• _Exercise directions_
Write out again, exactly, the lines of the listing below from the first one through the one that contains "1. We voegen K toe en laten P weg.", and no other lines.

• _Records for this task_

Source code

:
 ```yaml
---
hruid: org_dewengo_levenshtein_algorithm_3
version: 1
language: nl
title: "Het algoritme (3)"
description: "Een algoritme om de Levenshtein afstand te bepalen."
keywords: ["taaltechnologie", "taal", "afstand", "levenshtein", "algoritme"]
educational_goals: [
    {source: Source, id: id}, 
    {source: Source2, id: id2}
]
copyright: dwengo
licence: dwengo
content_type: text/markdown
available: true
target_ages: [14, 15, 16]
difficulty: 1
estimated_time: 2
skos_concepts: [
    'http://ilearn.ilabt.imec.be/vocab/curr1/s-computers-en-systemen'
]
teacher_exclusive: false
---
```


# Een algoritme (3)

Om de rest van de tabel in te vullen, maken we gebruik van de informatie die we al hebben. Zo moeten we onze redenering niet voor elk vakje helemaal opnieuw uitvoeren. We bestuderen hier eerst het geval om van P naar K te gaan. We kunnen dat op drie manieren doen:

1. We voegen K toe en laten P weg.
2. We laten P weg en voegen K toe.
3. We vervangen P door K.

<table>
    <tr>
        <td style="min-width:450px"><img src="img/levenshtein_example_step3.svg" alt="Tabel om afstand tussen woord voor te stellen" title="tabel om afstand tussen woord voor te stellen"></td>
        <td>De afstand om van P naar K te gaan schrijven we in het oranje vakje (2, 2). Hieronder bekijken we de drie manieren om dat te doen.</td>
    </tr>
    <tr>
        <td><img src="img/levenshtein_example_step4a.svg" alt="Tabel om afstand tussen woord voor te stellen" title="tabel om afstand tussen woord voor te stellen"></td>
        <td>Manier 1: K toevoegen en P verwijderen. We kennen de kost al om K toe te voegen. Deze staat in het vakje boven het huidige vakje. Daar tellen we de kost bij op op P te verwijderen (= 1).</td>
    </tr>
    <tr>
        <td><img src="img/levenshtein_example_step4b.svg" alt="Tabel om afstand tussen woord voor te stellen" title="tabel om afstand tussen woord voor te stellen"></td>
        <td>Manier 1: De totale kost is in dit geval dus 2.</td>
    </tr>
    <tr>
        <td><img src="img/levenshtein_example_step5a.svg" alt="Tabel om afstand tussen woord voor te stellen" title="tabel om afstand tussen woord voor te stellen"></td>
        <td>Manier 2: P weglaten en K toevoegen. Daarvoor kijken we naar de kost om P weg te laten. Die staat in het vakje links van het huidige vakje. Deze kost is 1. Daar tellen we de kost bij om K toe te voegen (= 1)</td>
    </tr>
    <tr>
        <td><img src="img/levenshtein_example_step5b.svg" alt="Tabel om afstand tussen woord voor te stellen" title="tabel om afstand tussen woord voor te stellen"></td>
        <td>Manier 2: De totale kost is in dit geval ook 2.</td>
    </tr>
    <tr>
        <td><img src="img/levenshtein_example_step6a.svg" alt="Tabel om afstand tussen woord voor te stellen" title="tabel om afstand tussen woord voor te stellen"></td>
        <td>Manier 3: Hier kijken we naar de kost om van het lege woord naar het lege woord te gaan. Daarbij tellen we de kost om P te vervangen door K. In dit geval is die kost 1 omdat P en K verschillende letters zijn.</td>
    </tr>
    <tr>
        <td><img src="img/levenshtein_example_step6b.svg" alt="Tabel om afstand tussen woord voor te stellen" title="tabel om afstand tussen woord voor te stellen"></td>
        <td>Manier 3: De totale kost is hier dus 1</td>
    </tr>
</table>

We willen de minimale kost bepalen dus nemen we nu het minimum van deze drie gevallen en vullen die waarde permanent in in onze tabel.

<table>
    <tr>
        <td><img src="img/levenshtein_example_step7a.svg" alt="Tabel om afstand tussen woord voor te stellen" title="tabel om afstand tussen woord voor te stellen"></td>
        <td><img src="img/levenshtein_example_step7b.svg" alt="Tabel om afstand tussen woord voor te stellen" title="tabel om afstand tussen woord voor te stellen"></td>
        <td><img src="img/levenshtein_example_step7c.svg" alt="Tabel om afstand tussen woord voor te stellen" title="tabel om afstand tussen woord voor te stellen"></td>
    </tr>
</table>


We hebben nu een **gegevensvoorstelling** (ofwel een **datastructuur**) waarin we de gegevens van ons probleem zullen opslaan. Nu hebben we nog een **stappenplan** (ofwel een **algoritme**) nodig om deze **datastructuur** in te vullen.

• _Solution to the exercise_
Source code

:
 ```yaml
---
hruid: org_dewengo_levenshtein_algorithm_3
version: 1
language: nl
title: "Het algoritme (3)"
description: "Een algoritme om de Levenshtein afstand te bepalen."
keywords: ["taaltechnologie", "taal", "afstand", "levenshtein", "algoritme"]
educational_goals: [
    {source: Source, id: id}, 
    {source: Source2, id: id2}
]
copyright: dwengo
licence: dwengo
content_type: text/markdown
available: true
target_ages: [14, 15, 16]
difficulty: 1
estimated_time: 2
skos_concepts: [
    'http://ilearn.ilabt.imec.be/vocab/curr1/s-computers-en-systemen'
]
teacher_exclusive: false
---
```


# Een algoritme (3)

Om de rest van de tabel in te vullen, maken we gebruik van de informatie die we al hebben. Zo moeten we onze redenering niet voor elk vakje helemaal opnieuw uitvoeren. We bestuderen hier eerst het geval om van P naar K te gaan. We kunnen dat op drie manieren doen:

1. We voegen K toe en laten P weg.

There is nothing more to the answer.